The Dresden inventory describes these as chocolate cups.
Condition: The rim with a stained crack c.10mm.
Size: Height : 6.5 cm (2 1/2 inches).
Provenance:Mentmore Antiques Fair, 3rd April 1994.
The Helen Espir Collection of European Decorated Chinese Export Porcelain.
References:For a beaker with related decoration see : The Watney Collection of Chinese Porcelain Decorated in Holland and England. Bonham`s, New Bond street, London 7th November 2003. Part of lot 4. This is now in our `Sold Items` see stock number 18952.
For other examples of this type of Chinese blanc de chine porcelain decorated in London see : European Decoration on Oriental Porcelain 1700 - 1830 (Helen Espir, Jorge Welsh Books, 2005) pages 208-213.

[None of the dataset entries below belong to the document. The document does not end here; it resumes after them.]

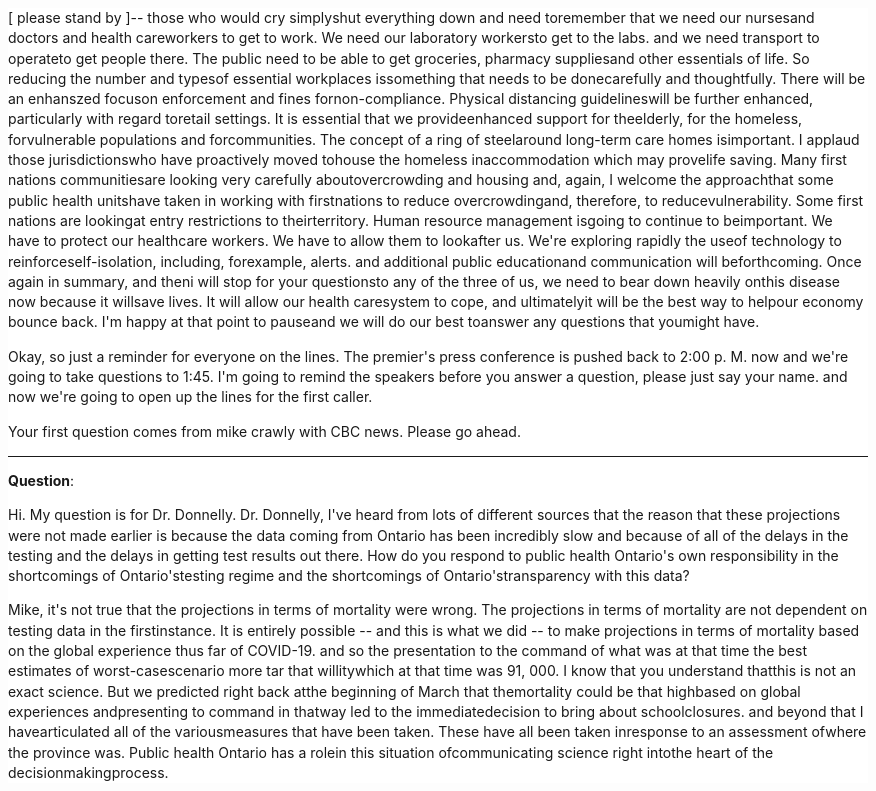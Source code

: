 [ please stand by ]-- those who would cry simplyshut everything down and need toremember that we need our nursesand doctors and health careworkers to get to work.
We need our laboratory workersto get to the labs.
and we need transport to operateto get people there.
The public need to be able to get groceries, pharmacy suppliesand other essentials of life.
So reducing the number and typesof essential workplaces issomething that needs to be donecarefully and thoughtfully.
There will be an enhanszed focuson enforcement and fines fornon-compliance.
Physical distancing guidelineswill be further enhanced, particularly with regard toretail settings.
It is essential that we provideenhanced support for theelderly, for the homeless, forvulnerable populations and forcommunities.
The concept of a ring of steelaround long-term care homes isimportant.
I applaud those jurisdictionswho have proactively moved tohouse the homeless inaccommodation which may provelife saving.
Many first nations communitiesare looking very carefully aboutovercrowding and housing and, again, I welcome the approachthat some public health unitshave taken in working with firstnations to reduce overcrowdingand, therefore, to reducevulnerability.
Some first nations are lookingat entry restrictions to theirterritory.
Human resource management isgoing to continue to beimportant.
We have to protect our healthcare workers.
We have to allow them to lookafter us. We're exploring rapidly the useof technology to reinforceself-isolation, including, forexample, alerts.
and additional public educationand communication will beforthcoming.
Once again in summary, and theni will stop for your questionsto any of the three of us, we need to bear down heavily onthis disease now because it willsave lives.
It will allow our health caresystem to cope, and ultimatelyit will be the best way to helpour economy bounce back.
I'm happy at that point to pauseand we will do our best toanswer any questions that youmight have.



Okay, so just a reminder for everyone on the lines.
The premier's press conference is pushed back to 2:00 p. M. now and we're going to take questions to 1:45. I'm going to remind the speakers before you answer a question, please just say your name.
and now we're going to open up the lines for the first caller.



Your first question comes from mike crawly with CBC news.
Please go ahead.

---

**Question**:

Hi. My question is for Dr. Donnelly.
Dr. Donnelly, I've heard from lots of different sources that the reason that these projections were not made earlier is because the data coming from Ontario has been incredibly slow and because of all of the delays in the testing and the delays in getting test results out there.
How do you respond to public health Ontario's own responsibility in the shortcomings of Ontario'stesting regime and the shortcomings of Ontario'stransparency with this data?



Mike, it's not true that the projections in terms of mortality were wrong.
The projections in terms of mortality are not dependent on testing data in the firstinstance.
It is entirely possible -- and this is what we did -- to make projections in terms of mortality based on the global experience thus far of COVID-19. and so the presentation to the command of what was at that time the best estimates of worst-casescenario more tar that willitywhich at that time was 91, 000.
I know that you understand thatthis is not an exact science.
But we predicted right back atthe beginning of March that themortality could be that highbased on global experiences andpresenting to command in thatway led to the immediatedecision to bring about schoolclosures.
and beyond that I havearticulated all of the variousmeasures that have been taken.
These have all been taken inresponse to an assessment ofwhere the province was.
Public health Ontario has a rolein this situation ofcommunicating science right intothe heart of the decisionmakingprocess.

The Helen Espir Collection of European Decorated Chinese Export Porcelain :
"a member of the Oriental Ceramic Society and collector, with her husband. Having made a typical collection of Song and provincial Ming blue and white, they decided to concentrate on what used to be called `clobbered` porcelain. She is the author of the standard work on the subject, European Decoration on Oriental Porcelain,2005, the first to examine the work of European decorators on Chinese porcelain throughout the eighteenth and nineteenth centuries, focusing on enamellers in Holland, Germany and England. She has learned Chinese." From Provenance ; Collectors, Dealers & Scholars : Chinese Ceramics in Britain & America (Roy Davids, Dominic Jellinek, Privately Printed, 2011. ISBN 978-0-9570148-0-0).
This type of decoration is based on a Japanese porcelain colour scheme of the late 17th Century. Blanc de chine beakers of this form and size are probably the mostly commonly encountered of all early London decorated Chinese porcelain. At this period Japanese porcelain was more expensive than Chinese porcelain, so by enamelling the blanc de chine in England an extra economic advantage was added. The white Chinese porcelain was made more decorative and expensive by being enamelled as well as being made to appear like the more expensive Japanese porcelain.